Only the lines below starting at the one that contains "- Have awareness" and ending at the one that contains "- Distinguish between" are to be reproduced, exactly and with both ends kept.

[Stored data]
----

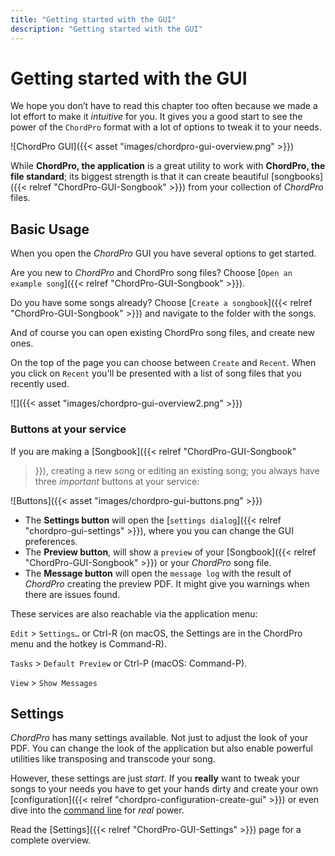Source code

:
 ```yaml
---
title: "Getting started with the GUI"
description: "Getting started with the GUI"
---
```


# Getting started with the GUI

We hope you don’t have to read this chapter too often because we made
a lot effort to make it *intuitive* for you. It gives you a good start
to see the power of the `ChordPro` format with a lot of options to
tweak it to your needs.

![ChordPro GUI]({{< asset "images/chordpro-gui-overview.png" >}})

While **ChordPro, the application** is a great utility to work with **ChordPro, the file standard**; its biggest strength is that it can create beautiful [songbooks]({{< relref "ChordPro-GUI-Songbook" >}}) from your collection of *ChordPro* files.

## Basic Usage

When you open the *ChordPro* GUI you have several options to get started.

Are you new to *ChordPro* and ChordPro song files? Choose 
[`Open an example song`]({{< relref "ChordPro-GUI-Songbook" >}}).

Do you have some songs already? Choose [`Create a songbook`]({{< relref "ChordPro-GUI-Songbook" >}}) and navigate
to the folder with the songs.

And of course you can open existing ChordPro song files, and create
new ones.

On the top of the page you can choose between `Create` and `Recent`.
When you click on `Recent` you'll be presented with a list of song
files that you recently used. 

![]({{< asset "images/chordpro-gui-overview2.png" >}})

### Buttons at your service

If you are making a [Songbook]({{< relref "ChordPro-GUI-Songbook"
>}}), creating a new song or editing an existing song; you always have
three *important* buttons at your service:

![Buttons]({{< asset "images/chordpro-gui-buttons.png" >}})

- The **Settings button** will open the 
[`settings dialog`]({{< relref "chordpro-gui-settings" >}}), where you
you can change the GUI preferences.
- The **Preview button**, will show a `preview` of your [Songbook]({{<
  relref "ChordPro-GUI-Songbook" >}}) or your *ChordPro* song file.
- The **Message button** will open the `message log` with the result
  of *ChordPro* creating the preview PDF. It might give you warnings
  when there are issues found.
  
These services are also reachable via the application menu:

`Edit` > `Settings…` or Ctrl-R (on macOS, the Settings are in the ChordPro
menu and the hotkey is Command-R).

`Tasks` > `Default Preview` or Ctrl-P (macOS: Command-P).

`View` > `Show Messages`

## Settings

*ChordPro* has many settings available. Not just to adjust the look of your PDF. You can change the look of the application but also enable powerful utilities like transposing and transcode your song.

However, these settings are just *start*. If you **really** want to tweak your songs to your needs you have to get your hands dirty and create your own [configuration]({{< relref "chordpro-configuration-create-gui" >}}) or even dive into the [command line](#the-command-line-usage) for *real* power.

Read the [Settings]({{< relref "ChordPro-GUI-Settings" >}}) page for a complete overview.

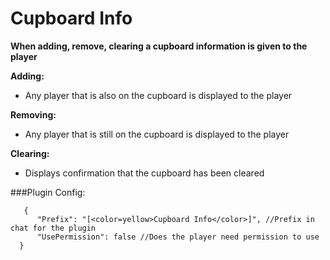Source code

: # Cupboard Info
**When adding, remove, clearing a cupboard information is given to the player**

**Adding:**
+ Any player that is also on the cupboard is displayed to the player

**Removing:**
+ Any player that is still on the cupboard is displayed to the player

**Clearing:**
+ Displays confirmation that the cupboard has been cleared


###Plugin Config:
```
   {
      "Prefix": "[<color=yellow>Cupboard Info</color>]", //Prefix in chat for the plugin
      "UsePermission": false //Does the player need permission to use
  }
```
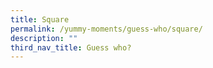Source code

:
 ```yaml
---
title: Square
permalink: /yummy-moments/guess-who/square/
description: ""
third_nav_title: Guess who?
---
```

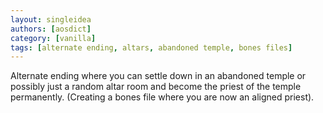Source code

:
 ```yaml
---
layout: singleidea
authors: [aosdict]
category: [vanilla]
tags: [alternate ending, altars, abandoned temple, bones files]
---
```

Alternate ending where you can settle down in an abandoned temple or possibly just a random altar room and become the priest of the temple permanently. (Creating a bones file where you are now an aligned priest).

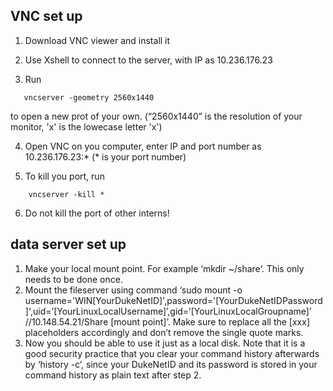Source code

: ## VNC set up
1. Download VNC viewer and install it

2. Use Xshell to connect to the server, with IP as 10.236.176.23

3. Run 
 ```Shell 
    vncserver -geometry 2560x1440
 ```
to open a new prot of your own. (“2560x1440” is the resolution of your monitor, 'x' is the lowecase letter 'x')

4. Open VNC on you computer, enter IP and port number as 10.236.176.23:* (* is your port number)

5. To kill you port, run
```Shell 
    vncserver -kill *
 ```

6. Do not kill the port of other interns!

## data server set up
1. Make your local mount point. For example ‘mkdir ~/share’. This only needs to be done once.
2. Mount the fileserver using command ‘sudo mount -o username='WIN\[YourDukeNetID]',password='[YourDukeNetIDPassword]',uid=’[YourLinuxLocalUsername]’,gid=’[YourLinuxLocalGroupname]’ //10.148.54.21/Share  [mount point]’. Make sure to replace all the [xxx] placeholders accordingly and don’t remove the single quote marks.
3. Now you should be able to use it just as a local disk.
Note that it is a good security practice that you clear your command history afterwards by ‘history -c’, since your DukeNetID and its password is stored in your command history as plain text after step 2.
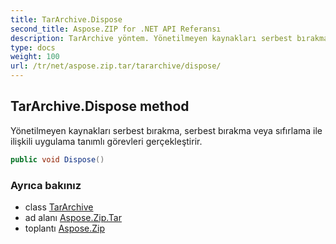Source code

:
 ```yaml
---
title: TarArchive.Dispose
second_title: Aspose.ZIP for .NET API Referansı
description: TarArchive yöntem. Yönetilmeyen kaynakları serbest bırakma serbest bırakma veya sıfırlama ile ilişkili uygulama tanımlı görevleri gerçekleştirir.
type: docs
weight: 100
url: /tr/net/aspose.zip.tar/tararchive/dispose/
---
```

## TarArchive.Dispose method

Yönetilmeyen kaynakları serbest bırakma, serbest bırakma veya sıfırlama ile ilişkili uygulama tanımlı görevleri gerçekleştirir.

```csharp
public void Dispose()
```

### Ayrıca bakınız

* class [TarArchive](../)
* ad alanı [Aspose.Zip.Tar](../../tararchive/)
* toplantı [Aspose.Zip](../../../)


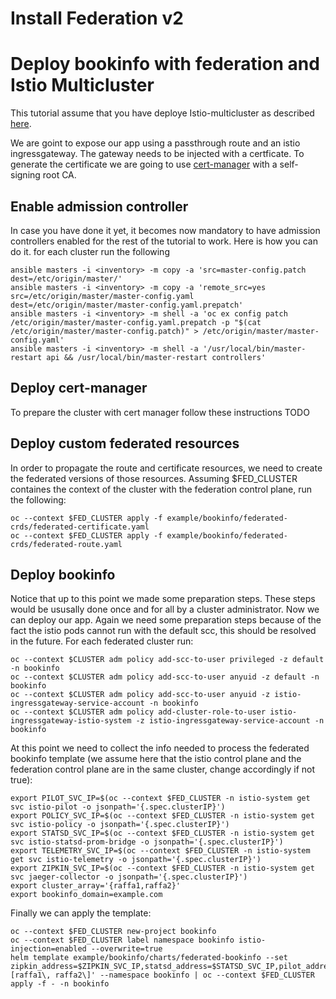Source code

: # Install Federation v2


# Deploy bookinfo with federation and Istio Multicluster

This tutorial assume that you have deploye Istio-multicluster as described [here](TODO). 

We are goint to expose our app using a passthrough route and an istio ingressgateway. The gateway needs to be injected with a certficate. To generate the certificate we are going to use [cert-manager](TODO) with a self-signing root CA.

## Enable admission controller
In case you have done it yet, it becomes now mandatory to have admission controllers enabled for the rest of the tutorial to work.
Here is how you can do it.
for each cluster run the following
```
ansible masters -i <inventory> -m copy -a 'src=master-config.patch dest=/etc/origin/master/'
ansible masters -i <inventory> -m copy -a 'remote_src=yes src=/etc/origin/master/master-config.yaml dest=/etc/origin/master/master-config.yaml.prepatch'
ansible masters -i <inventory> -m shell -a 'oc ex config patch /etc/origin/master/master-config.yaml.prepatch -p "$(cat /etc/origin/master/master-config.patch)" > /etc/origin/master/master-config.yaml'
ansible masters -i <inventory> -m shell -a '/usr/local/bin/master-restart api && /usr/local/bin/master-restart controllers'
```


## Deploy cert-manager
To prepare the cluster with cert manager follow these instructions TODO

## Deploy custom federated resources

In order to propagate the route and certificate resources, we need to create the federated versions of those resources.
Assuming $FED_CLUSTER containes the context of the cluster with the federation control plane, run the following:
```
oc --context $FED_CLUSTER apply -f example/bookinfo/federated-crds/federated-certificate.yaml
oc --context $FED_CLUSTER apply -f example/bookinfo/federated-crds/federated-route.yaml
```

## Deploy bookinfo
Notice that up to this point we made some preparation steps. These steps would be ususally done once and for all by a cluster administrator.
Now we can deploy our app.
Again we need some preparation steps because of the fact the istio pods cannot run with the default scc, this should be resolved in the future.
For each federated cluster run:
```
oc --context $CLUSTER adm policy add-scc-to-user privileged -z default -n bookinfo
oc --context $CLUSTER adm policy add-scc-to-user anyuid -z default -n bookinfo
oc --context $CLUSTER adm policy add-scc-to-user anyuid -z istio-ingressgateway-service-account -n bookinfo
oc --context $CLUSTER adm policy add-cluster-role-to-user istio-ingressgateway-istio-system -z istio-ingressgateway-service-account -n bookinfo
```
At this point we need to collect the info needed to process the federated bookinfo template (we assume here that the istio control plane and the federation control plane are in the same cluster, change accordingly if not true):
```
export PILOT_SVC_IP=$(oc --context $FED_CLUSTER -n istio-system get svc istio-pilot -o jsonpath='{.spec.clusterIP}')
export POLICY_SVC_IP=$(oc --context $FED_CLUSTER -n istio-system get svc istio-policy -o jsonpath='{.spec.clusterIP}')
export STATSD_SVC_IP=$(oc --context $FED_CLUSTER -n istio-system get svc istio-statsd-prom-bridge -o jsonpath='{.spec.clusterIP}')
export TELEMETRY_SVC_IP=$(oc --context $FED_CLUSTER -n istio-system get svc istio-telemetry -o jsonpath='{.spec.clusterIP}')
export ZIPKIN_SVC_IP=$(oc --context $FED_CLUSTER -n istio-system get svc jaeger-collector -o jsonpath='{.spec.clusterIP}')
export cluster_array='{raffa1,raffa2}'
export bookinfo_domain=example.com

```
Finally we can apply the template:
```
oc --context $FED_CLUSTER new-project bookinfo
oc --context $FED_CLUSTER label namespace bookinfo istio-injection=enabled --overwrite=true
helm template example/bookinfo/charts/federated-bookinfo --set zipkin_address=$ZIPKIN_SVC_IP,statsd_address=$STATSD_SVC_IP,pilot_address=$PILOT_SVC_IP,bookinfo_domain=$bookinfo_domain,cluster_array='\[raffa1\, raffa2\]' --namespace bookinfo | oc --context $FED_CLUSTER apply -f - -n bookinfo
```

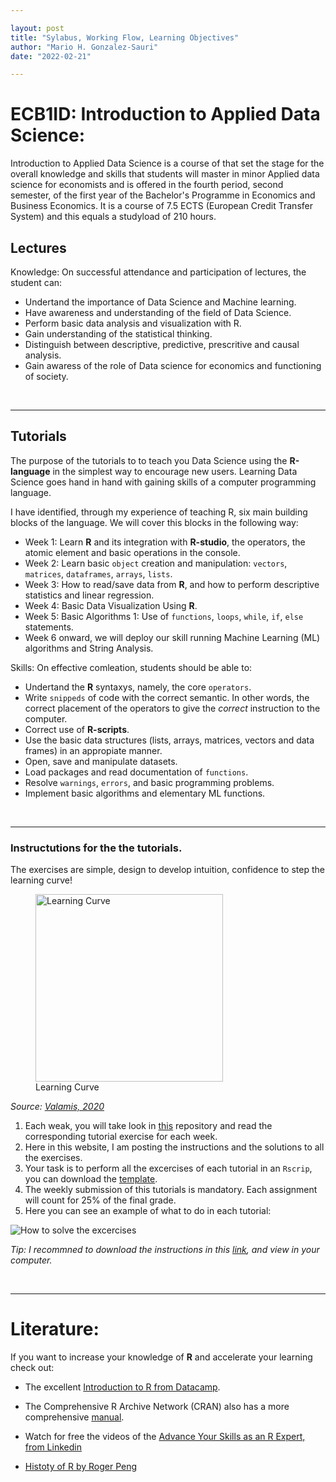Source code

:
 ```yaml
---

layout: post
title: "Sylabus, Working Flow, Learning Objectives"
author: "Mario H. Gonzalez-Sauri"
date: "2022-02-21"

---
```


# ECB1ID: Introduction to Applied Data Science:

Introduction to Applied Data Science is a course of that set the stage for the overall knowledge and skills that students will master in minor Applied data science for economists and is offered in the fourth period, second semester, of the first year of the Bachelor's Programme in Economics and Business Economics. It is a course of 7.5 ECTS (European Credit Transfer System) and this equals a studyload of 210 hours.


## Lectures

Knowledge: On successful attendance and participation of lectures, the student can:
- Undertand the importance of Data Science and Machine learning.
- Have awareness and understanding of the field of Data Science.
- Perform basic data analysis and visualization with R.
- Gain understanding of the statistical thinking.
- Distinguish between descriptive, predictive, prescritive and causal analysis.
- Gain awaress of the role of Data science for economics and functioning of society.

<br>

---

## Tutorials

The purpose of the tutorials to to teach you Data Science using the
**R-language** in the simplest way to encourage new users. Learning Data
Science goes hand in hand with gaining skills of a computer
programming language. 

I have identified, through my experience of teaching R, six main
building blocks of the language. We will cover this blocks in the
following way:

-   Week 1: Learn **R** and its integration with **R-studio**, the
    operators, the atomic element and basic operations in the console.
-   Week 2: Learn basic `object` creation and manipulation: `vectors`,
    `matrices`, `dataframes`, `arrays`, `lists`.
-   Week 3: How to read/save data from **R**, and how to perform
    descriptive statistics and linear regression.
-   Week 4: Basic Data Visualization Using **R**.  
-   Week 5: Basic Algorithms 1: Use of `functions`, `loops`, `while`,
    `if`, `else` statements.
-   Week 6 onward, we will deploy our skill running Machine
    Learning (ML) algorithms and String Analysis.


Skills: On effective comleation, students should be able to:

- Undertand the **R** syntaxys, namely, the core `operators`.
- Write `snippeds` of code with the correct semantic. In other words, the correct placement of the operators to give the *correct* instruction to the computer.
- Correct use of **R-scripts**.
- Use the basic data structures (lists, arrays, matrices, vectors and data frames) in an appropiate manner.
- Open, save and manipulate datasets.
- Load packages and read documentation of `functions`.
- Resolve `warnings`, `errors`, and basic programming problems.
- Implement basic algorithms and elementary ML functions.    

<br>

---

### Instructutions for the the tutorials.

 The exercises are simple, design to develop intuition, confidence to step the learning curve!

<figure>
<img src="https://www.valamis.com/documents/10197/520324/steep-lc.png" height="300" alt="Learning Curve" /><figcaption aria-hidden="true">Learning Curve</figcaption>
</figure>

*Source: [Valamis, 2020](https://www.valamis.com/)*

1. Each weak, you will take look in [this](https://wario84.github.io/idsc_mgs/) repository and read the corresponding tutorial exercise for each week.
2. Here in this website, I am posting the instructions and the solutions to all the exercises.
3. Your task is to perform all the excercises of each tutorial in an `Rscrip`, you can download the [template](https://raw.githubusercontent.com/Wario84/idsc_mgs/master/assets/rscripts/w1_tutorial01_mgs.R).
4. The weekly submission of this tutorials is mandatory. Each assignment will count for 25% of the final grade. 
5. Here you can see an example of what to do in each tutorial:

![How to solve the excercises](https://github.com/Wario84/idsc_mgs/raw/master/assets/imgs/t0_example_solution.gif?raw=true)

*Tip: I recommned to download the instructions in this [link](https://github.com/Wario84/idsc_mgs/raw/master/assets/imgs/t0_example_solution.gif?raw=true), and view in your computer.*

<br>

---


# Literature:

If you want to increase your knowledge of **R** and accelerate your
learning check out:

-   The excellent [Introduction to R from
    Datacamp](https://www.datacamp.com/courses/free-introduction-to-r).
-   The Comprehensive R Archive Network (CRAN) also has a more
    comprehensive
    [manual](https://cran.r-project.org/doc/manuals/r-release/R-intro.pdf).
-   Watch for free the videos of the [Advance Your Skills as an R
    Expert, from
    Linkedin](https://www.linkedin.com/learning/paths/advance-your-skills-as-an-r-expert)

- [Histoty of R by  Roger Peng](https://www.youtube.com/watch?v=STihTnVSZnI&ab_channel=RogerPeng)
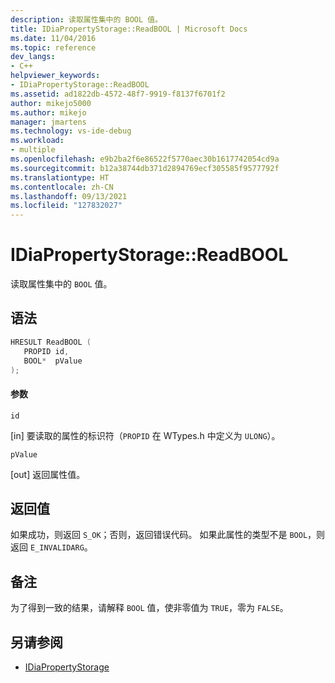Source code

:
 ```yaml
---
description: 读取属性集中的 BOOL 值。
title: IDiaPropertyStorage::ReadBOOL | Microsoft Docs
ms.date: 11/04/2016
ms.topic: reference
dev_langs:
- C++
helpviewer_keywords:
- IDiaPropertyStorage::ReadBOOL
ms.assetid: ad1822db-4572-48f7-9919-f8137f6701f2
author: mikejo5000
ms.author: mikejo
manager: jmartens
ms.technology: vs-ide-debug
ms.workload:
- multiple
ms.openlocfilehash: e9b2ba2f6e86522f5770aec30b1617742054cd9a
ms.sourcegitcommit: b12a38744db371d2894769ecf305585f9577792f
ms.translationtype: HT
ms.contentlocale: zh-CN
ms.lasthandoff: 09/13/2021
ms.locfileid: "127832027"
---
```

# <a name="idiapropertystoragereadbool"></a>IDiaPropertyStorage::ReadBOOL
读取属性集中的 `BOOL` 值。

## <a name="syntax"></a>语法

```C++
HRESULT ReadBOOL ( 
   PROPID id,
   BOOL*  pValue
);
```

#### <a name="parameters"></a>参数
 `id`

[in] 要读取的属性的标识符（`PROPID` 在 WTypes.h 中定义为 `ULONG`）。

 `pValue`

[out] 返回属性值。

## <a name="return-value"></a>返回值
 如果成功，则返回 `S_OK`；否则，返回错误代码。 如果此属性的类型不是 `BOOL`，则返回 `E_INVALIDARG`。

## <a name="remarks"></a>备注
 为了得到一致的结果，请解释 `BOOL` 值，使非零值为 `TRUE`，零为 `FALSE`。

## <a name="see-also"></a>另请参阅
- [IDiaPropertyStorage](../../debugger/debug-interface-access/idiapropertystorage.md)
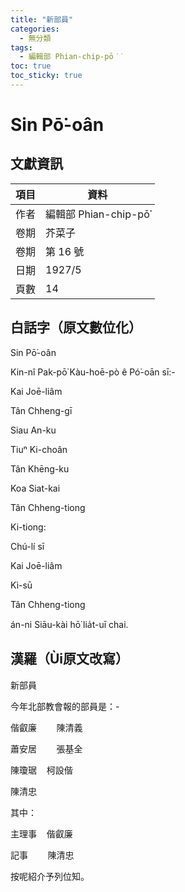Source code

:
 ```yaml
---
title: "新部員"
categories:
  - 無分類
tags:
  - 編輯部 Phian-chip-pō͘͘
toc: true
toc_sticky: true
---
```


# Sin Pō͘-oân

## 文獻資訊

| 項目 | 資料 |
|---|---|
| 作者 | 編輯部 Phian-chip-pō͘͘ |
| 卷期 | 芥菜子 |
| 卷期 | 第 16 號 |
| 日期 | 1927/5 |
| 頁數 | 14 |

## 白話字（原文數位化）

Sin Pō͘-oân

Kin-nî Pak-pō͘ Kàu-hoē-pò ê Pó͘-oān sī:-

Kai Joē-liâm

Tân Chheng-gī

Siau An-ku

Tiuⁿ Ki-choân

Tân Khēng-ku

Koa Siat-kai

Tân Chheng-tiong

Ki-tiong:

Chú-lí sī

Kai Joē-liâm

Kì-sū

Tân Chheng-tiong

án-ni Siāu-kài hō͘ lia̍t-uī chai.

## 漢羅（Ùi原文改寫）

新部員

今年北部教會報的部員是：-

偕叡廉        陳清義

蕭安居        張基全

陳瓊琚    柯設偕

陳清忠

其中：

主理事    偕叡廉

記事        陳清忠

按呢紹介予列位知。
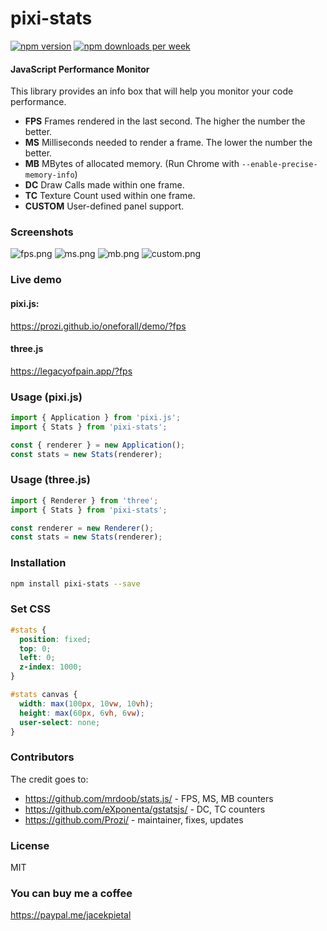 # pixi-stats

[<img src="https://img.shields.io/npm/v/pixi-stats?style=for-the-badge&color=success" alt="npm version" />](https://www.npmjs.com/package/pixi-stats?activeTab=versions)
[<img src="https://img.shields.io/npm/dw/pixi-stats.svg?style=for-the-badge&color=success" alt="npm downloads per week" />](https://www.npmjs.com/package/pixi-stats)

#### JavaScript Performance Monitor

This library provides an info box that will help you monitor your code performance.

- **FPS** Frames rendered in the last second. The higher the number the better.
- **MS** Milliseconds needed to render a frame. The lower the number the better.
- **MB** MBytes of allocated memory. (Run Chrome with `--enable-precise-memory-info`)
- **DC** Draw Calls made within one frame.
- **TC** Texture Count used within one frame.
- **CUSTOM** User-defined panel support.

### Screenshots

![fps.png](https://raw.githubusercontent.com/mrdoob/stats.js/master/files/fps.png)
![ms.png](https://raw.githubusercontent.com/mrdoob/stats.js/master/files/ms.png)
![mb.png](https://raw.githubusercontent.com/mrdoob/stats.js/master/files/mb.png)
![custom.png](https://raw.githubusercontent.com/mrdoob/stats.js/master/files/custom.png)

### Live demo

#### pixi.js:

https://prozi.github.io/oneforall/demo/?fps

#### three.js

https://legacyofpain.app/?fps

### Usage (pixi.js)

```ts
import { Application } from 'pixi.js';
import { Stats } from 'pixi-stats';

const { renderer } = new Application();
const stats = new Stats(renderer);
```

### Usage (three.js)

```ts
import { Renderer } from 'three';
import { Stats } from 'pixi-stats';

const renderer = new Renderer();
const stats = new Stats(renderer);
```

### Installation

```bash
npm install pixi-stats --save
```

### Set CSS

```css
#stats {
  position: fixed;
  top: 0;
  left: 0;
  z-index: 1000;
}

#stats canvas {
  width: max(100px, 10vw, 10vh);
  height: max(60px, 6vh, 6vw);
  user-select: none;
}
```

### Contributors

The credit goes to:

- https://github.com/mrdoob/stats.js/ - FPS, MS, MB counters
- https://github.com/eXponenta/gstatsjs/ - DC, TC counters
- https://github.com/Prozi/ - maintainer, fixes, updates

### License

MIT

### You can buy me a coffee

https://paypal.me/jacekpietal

----

Answer space
- Have awareness and understanding of the field of Data Science.
- Perform basic data analysis and visualization with R.
- Gain understanding of the statistical thinking.
- Distinguish between descriptive, predictive, prescritive and causal analysis.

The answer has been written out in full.